"Americans are being taught we’re too stupid to cook and it’s simply not true." This comes from Michael Ruhlman, a food writer, as he despairs over the dominance of cookbooks offering "30-minute meals" and other shortcuts. It's a provocative statement; what I think he means is that going out to eat or--especially--watching the Food Network presents an unattainably high standard for home cooking, and people are too intimidated to try. Seen from another angle, the seduction is that we're too busy to cook; after a long workday, nobody wants to spend (gasp) 45 minutes going from raw to hot.
Ruhlman wants us to be a little brave and creative, but Michael Pollan, seen on The Daily Show last night, wants us to just be healthy with his Food Rules. The idea here is "Eat food. Not edible food-like substances." Food your grandparents would have recognized. Fast food is an engineered product designed, in exactly the same sense that a car is designed, to be addictive. Fire up Netflix and see Fast Food Nation for a finely honed illustration of what Pollan wants us to avoid.

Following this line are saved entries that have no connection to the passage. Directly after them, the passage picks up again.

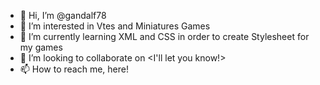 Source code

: - 👋 Hi, I’m @gandalf78
- 👀 I’m interested in Vtes and Miniatures Games
- 🌱 I’m currently learning XML and CSS in order to create Stylesheet for my games
- 💞️ I’m looking to collaborate on <I'll let you know!>
- 📫 How to reach me, here!

<!---
gandalf78/gandalf78 is a ✨ special ✨ repository because its `README.md` (this file) appears on your GitHub profile.
You can click the Preview link to take a look at your changes.
--->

I think Pollan doesn't go as far as Ruhlman. Pollan wants to coax us back from the edge of a health care crisis; Ruhlman seems more concerned with our sense of power and engagement. Gaze in awe and wonder at Mario Batali's lobster crepe, or even a lobster from your local seafood restaurant, and it's easy to think it's beyond you. Leave it to the professionals.
I'll draw a parallel here (again) with the music industry. People don't much play pianos in their houses anymore. We're surrounded by examples of professional--engineered--piano playing making us feel too self-conscious to put our lowly hands to the keys. Leave it to the professionals. Stay away from the karaoke mic unless you really are Shakira.
I started cooking in college, when I left the dorm meal plan. I had five things I could cook, and at least three of them were awful. You don't know how many stir-fries I made with a quarter inch of oil in the bottom before I got it right. But it didn't take too much skin off my ass, it was healthy and frugal, and now I can make a passable risotto.
Somehow, the wonderful ubiquity of art and passion and craftsmanship offered up to our eyes by this modern age is corroding our willingness to do for ourselves. I don't know what the answer is - but I'm willing to write, even though every day I'm privileged to read writing far better than mine.